_Exercise_
Given the records below, transcribe each of them exactly.
Excerpted records Block Start
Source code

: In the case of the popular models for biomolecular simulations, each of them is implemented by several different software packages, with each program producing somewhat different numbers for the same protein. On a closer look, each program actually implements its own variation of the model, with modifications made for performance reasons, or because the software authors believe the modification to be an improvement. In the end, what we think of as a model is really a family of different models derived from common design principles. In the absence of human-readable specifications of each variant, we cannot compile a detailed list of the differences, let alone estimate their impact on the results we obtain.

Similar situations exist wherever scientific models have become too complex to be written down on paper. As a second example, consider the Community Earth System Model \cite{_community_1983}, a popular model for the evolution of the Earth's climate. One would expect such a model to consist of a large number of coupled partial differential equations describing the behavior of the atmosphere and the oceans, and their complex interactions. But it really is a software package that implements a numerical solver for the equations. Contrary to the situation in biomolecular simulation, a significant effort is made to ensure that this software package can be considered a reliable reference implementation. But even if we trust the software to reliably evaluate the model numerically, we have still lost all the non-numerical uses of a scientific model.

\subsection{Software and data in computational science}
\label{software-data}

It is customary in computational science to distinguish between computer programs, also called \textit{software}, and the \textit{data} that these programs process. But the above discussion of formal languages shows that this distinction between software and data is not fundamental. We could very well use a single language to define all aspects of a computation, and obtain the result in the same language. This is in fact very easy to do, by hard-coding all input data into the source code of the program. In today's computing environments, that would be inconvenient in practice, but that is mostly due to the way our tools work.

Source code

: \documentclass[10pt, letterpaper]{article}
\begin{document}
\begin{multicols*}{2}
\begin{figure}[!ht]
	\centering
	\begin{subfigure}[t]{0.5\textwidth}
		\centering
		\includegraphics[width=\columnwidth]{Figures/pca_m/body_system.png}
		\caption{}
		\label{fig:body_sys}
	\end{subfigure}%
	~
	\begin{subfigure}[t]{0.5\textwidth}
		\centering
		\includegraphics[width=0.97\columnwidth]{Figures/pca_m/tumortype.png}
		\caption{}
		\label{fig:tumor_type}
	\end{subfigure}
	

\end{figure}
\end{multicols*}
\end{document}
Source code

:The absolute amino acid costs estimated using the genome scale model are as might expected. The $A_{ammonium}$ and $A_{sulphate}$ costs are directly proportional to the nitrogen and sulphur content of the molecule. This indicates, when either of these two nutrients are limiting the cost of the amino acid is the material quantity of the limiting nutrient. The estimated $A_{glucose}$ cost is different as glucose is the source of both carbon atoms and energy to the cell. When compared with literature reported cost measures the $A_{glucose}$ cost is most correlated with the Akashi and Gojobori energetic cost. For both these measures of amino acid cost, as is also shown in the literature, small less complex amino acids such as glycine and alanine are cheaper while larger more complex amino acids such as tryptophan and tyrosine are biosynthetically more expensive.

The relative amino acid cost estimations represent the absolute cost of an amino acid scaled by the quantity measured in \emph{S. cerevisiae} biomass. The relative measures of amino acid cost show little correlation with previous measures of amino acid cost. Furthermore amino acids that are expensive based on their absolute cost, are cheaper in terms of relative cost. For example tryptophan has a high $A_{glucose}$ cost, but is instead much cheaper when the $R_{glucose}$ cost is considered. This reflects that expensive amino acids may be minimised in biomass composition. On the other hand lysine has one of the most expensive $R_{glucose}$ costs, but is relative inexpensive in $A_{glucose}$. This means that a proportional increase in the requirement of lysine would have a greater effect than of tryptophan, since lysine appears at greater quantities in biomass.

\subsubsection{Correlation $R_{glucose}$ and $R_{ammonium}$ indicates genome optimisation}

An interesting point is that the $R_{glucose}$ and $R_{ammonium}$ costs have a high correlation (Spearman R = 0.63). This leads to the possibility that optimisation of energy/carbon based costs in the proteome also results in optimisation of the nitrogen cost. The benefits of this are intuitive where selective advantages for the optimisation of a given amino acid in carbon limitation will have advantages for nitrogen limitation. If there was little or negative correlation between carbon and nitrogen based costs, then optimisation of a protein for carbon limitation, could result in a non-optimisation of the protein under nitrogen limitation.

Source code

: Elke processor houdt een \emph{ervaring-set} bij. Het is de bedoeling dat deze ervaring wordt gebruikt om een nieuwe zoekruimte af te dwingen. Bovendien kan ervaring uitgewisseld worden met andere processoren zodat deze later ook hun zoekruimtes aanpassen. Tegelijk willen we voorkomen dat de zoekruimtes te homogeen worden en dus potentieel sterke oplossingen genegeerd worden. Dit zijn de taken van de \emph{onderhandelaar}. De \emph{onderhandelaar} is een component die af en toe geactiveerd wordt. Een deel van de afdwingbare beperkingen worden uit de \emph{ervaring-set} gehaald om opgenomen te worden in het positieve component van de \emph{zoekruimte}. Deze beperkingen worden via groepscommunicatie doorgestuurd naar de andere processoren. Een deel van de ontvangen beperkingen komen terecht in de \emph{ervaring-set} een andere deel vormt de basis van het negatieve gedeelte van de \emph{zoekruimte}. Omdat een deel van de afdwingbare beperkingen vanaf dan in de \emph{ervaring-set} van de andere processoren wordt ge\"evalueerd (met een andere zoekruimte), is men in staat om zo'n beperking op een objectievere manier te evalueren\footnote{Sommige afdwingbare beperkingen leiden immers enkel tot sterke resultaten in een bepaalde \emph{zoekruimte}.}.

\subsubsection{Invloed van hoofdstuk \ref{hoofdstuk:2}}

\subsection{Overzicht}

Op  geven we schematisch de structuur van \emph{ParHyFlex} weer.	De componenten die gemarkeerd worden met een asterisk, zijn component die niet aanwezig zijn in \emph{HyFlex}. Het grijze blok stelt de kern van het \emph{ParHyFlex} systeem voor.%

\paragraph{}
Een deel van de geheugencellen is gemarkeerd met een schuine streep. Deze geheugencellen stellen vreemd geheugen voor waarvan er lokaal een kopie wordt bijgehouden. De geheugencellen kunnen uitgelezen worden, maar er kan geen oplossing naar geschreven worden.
Excerpted records Block End
_Exercise result_
Source code

: In the case of the popular models for biomolecular simulations, each of them is implemented by several different software packages, with each program producing somewhat different numbers for the same protein. On a closer look, each program actually implements its own variation of the model, with modifications made for performance reasons, or because the software authors believe the modification to be an improvement. In the end, what we think of as a model is really a family of different models derived from common design principles. In the absence of human-readable specifications of each variant, we cannot compile a detailed list of the differences, let alone estimate their impact on the results we obtain.

Similar situations exist wherever scientific models have become too complex to be written down on paper. As a second example, consider the Community Earth System Model \cite{_community_1983}, a popular model for the evolution of the Earth's climate. One would expect such a model to consist of a large number of coupled partial differential equations describing the behavior of the atmosphere and the oceans, and their complex interactions. But it really is a software package that implements a numerical solver for the equations. Contrary to the situation in biomolecular simulation, a significant effort is made to ensure that this software package can be considered a reliable reference implementation. But even if we trust the software to reliably evaluate the model numerically, we have still lost all the non-numerical uses of a scientific model.

\subsection{Software and data in computational science}
\label{software-data}

It is customary in computational science to distinguish between computer programs, also called \textit{software}, and the \textit{data} that these programs process. But the above discussion of formal languages shows that this distinction between software and data is not fundamental. We could very well use a single language to define all aspects of a computation, and obtain the result in the same language. This is in fact very easy to do, by hard-coding all input data into the source code of the program. In today's computing environments, that would be inconvenient in practice, but that is mostly due to the way our tools work.

Source code

: \documentclass[10pt, letterpaper]{article}
\begin{document}
\begin{multicols*}{2}
\begin{figure}[!ht]
	\centering
	\begin{subfigure}[t]{0.5\textwidth}
		\centering
		\includegraphics[width=\columnwidth]{Figures/pca_m/body_system.png}
		\caption{}
		\label{fig:body_sys}
	\end{subfigure}%
	~
	\begin{subfigure}[t]{0.5\textwidth}
		\centering
		\includegraphics[width=0.97\columnwidth]{Figures/pca_m/tumortype.png}
		\caption{}
		\label{fig:tumor_type}
	\end{subfigure}
	

\end{figure}
\end{multicols*}
\end{document}
Source code

:The absolute amino acid costs estimated using the genome scale model are as might expected. The $A_{ammonium}$ and $A_{sulphate}$ costs are directly proportional to the nitrogen and sulphur content of the molecule. This indicates, when either of these two nutrients are limiting the cost of the amino acid is the material quantity of the limiting nutrient. The estimated $A_{glucose}$ cost is different as glucose is the source of both carbon atoms and energy to the cell. When compared with literature reported cost measures the $A_{glucose}$ cost is most correlated with the Akashi and Gojobori energetic cost. For both these measures of amino acid cost, as is also shown in the literature, small less complex amino acids such as glycine and alanine are cheaper while larger more complex amino acids such as tryptophan and tyrosine are biosynthetically more expensive.

The relative amino acid cost estimations represent the absolute cost of an amino acid scaled by the quantity measured in \emph{S. cerevisiae} biomass. The relative measures of amino acid cost show little correlation with previous measures of amino acid cost. Furthermore amino acids that are expensive based on their absolute cost, are cheaper in terms of relative cost. For example tryptophan has a high $A_{glucose}$ cost, but is instead much cheaper when the $R_{glucose}$ cost is considered. This reflects that expensive amino acids may be minimised in biomass composition. On the other hand lysine has one of the most expensive $R_{glucose}$ costs, but is relative inexpensive in $A_{glucose}$. This means that a proportional increase in the requirement of lysine would have a greater effect than of tryptophan, since lysine appears at greater quantities in biomass.

\subsubsection{Correlation $R_{glucose}$ and $R_{ammonium}$ indicates genome optimisation}

An interesting point is that the $R_{glucose}$ and $R_{ammonium}$ costs have a high correlation (Spearman R = 0.63). This leads to the possibility that optimisation of energy/carbon based costs in the proteome also results in optimisation of the nitrogen cost. The benefits of this are intuitive where selective advantages for the optimisation of a given amino acid in carbon limitation will have advantages for nitrogen limitation. If there was little or negative correlation between carbon and nitrogen based costs, then optimisation of a protein for carbon limitation, could result in a non-optimisation of the protein under nitrogen limitation.

Source code

: Elke processor houdt een \emph{ervaring-set} bij. Het is de bedoeling dat deze ervaring wordt gebruikt om een nieuwe zoekruimte af te dwingen. Bovendien kan ervaring uitgewisseld worden met andere processoren zodat deze later ook hun zoekruimtes aanpassen. Tegelijk willen we voorkomen dat de zoekruimtes te homogeen worden en dus potentieel sterke oplossingen genegeerd worden. Dit zijn de taken van de \emph{onderhandelaar}. De \emph{onderhandelaar} is een component die af en toe geactiveerd wordt. Een deel van de afdwingbare beperkingen worden uit de \emph{ervaring-set} gehaald om opgenomen te worden in het positieve component van de \emph{zoekruimte}. Deze beperkingen worden via groepscommunicatie doorgestuurd naar de andere processoren. Een deel van de ontvangen beperkingen komen terecht in de \emph{ervaring-set} een andere deel vormt de basis van het negatieve gedeelte van de \emph{zoekruimte}. Omdat een deel van de afdwingbare beperkingen vanaf dan in de \emph{ervaring-set} van de andere processoren wordt ge\"evalueerd (met een andere zoekruimte), is men in staat om zo'n beperking op een objectievere manier te evalueren\footnote{Sommige afdwingbare beperkingen leiden immers enkel tot sterke resultaten in een bepaalde \emph{zoekruimte}.}.

\subsubsection{Invloed van hoofdstuk \ref{hoofdstuk:2}}

\subsection{Overzicht}

Op  geven we schematisch de structuur van \emph{ParHyFlex} weer.	De componenten die gemarkeerd worden met een asterisk, zijn component die niet aanwezig zijn in \emph{HyFlex}. Het grijze blok stelt de kern van het \emph{ParHyFlex} systeem voor.%

\paragraph{}
Een deel van de geheugencellen is gemarkeerd met een schuine streep. Deze geheugencellen stellen vreemd geheugen voor waarvan er lokaal een kopie wordt bijgehouden. De geheugencellen kunnen uitgelezen worden, maar er kan geen oplossing naar geschreven worden.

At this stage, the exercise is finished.